Unter Zensur fällt eher, wenn bis dato verdiente freie Mitarbeiter plötzlich rausgeschmissen oder kalt gestellt werden, weil sie über tatsächlich vorhandene Missstände kritisch berichtet haben - darum ging es nämlich im nachfolgenden Beitrag über die Deutsche Welle China. Sorry, manchen Zeitgenossen, die sich fragen, warum Deutschland nicht längst der 51. Bundesstaat der USA geworden ist oder eine neue chinesische Provinz, muss ich wirklich Recht geben, denn manche Medien und auch Politiker tun alles dafür, es sich ja nicht mit China und den USA zu verderben, wobei das jetzt nix mit Verschwörungstheorien zu tun hat. Nee, neuerdings ist ja der "böse Russe" der Sündenbock, wobei da aber von den Medien leider auch vielfach keine differenzierte Berichterstattung zugelassen wird - Interviews mit Gabriele Krone-Schmalz, die ja viele Jahre als ARD-Korrespondentin in Moskau tätig war, werden gerne im Internet versenkt oder dann gibt es leider auch eine Menge geistig minderbemittelte Nutzer, die zwar nix Essentielles zum Thema beizutragen haben, sich dafür über die Frisur von Frau Krone-Schmalz lustig machen, weil kritische Berichterstattung und reine Äußerlichkeiten nicht ins eigene beschränkte Weltbild passen. Wenn Frau Krone-Schmalz aussehen würde wie Heidi Klum, würden manche ganz vernagelte Zeitgenossen ihrer differenzierten Berichterstattung vermutlich sogar Recht geben, aber heute gilt leider vielfach: Du kannst klug sein wie du willst, aber wenn du nicht den äußerlichen Vorstellungen manch oberflächlicher Leute entsprichst, müssen wir das auch nicht senden - wenn du dagegen aussiehst wie Heidi Klum, dann ist alles toll, was du sagst, auch wenn es der letzte Schwachsinn ist.

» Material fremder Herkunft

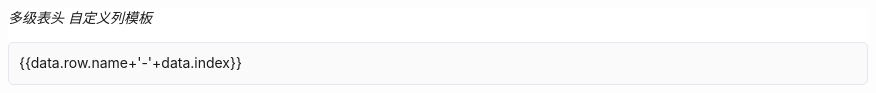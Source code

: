 *多级表头*
*自定义列模板*

<div style="border:1px solid #e4e7ed;border-radius:5px;padding:10px;background-color:#FAFAFA;">
    <vu-table
    :tableData="tableData"
    width="100%">
      <vu-table-column
        prop="date"
        label="日期"
        width="80px">
      </vu-table-column>
      <vu-table-column label="配送信息">
        <vu-table-column
        prop="name"
        label="姓名"
        width="180px"
        v-slot="data">
          <vu-button>
            {{data.row.name+'-'+data.index}}
          </vu-button>
        </vu-table-column>
        <vu-table-column label="地址">
          <vu-table-column
            prop="province"
            label="省份"
            width="180px">
          </vu-table-column>
          <vu-table-column
            prop="city"
            label="市区"
            width="180px">
          </vu-table-column>
          <vu-table-column
            prop="address"
            label="地址"
            width="280px">
          </vu-table-column>
          <vu-table-column
            prop="zip"
            label="邮编"
            width="80px">
          </vu-table-column>
        </vu-table-column>
      </vu-table-column>
    </vu-table>
</div>

<script>
export default {
  data(){
    return {
      tableData: [{
        date: '2016-05-03',
        name: '王小虎',
        province: '上海',
        city: '普陀区',
        address: '上海市普陀区金沙江路 1518 弄',
        zip: 200333
      },{
        date: '2016-05-03',
        name: '王小虎',
        province: '上海',
        city: '普陀区',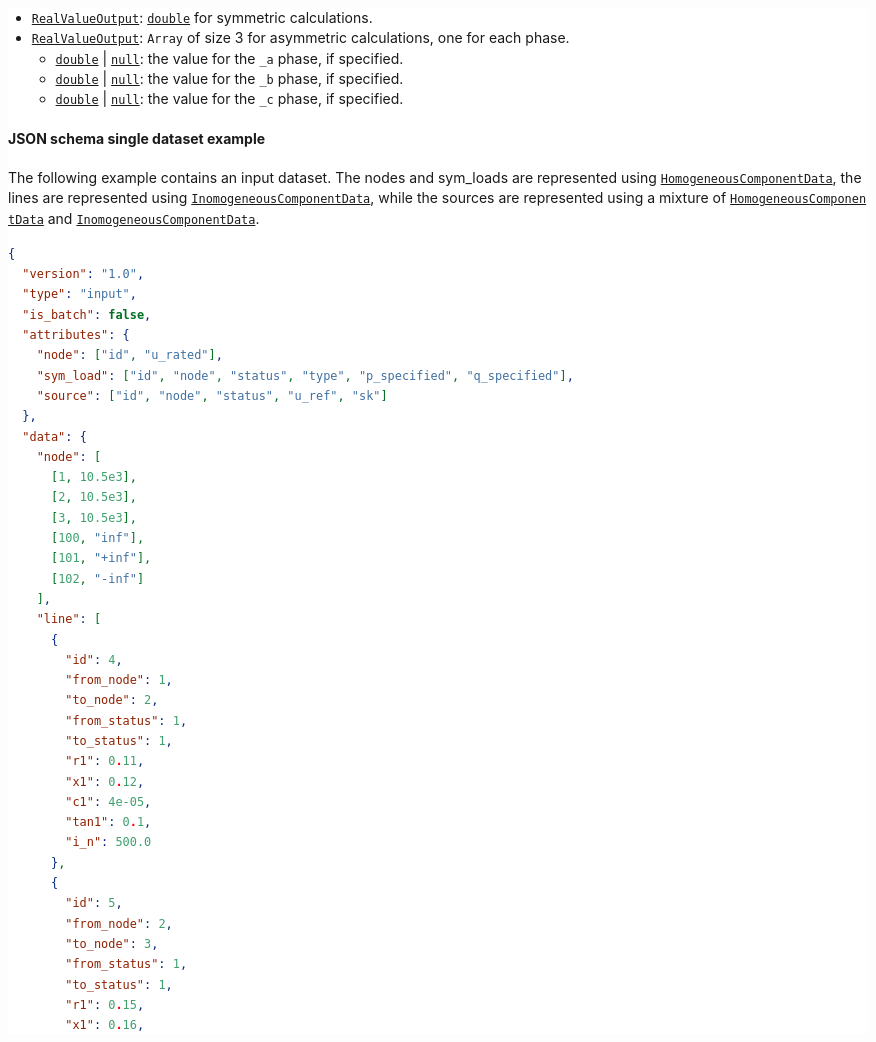 - [`RealValueOutput`](#json-schema-realvalueoutput): [`double`](#json-schema-double) for symmetric calculations.
- [`RealValueOutput`](#json-schema-realvalueoutput): `Array` of size 3 for asymmetric calculations, one for each phase.
  - [`double`](#json-schema-double) | [`null`](#json-schema-null-absence-of-value): the value for the `_a` phase, if
    specified.
  - [`double`](#json-schema-double) | [`null`](#json-schema-null-absence-of-value): the value for the `_b` phase, if
    specified.
  - [`double`](#json-schema-double) | [`null`](#json-schema-null-absence-of-value): the value for the `_c` phase, if
    specified.

#### JSON schema single dataset example

The following example contains an input dataset.
The nodes and sym_loads are represented using
[`HomogeneousComponentData`](#json-schema-homogeneous-component-data-object),
the lines are represented using [`InomogeneousComponentData`](#json-schema-inhomogeneous-component-data-object),
while the sources are represented using a mixture of
[`HomogeneousComponentData`](#json-schema-homogeneous-component-data-object) and
[`InomogeneousComponentData`](#json-schema-inhomogeneous-component-data-object).

```json
{
  "version": "1.0",
  "type": "input",
  "is_batch": false,
  "attributes": {
    "node": ["id", "u_rated"],
    "sym_load": ["id", "node", "status", "type", "p_specified", "q_specified"],
    "source": ["id", "node", "status", "u_ref", "sk"]
  },
  "data": {
    "node": [
      [1, 10.5e3],
      [2, 10.5e3],
      [3, 10.5e3],
      [100, "inf"],
      [101, "+inf"],
      [102, "-inf"]
    ],
    "line": [
      {
        "id": 4,
        "from_node": 1,
        "to_node": 2,
        "from_status": 1,
        "to_status": 1,
        "r1": 0.11,
        "x1": 0.12,
        "c1": 4e-05,
        "tan1": 0.1,
        "i_n": 500.0
      },
      {
        "id": 5,
        "from_node": 2,
        "to_node": 3,
        "from_status": 1,
        "to_status": 1,
        "r1": 0.15,
        "x1": 0.16,
```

Gabriele Krone-Schmalz hat jedenfalls differenziert erklärt, warum Putin sich so verhält, wie er sich verhält - und in dem Zusammenhang hat sie auch erklärt, dass es ihr auf den Keks geht, dass jeder, der Putin nicht sofort bis aufs Messer verteufelt, direkt für einen Sympathisanten des russischen Präsidenten gehalten wird. Darum geht es gar nicht, ich halte ihn auch nicht für einen lupenreinen Demokraten (das sind unsere Politiker allerdings auch nicht - egal, wie viele Bürger gegen etwas sind, die Politik setzt ihre Interessen auch gegen den Willen des Volkes durch), aber diese undifferenzierte Schwarz-Weiß-Malerei "Guter Ami - böser Russe" in vielen Medien nervt einfach.